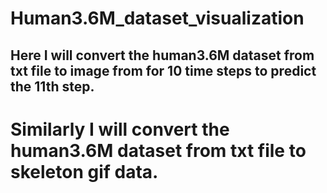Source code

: # Human3.6M_dataset_visualization

## Here I will convert the human3.6M dataset from txt file to image from for 10 time steps to predict the 11th step.

# Similarly I will convert the human3.6M dataset from txt file to skeleton gif data.
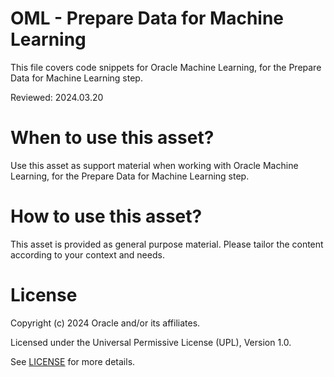 # OML - Prepare Data for Machine Learning
 
This file covers code snippets for Oracle Machine Learning, for the Prepare Data for Machine Learning step.

Reviewed: 2024.03.20
 

# When to use this asset?

Use this asset as support material when working with Oracle Machine Learning, for the Prepare Data for Machine Learning step.


# How to use this asset?

This asset is provided as general purpose material. Please tailor the content according to your context and needs.


# License
 
Copyright (c) 2024 Oracle and/or its affiliates.
 
Licensed under the Universal Permissive License (UPL), Version 1.0.
 
See [LICENSE](https://github.com/oracle-devrel/technology-engineering/blob/main/LICENSE) for more details.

□ □ □ □

▸ HOW TO COMPLETE THIS TASK
Everything in the listing must be copied exactly except the pictures.

▸ WRITTEN REPLY
Source code

: # Human3.6M_dataset_visualization

## Here I will convert the human3.6M dataset from txt file to image from for 10 time steps to predict the 11th step.

# Similarly I will convert the human3.6M dataset from txt file to skeleton gif data.
 # OML - Prepare Data for Machine Learning
 
This file covers code snippets for Oracle Machine Learning, for the Prepare Data for Machine Learning step.

Reviewed: 2024.03.20
 

# When to use this asset?

Use this asset as support material when working with Oracle Machine Learning, for the Prepare Data for Machine Learning step.


# How to use this asset?

This asset is provided as general purpose material. Please tailor the content according to your context and needs.


# License
 
Copyright (c) 2024 Oracle and/or its affiliates.
 
Licensed under the Universal Permissive License (UPL), Version 1.0.
 
See [LICENSE](https://github.com/oracle-devrel/technology-engineering/blob/main/LICENSE) for more details.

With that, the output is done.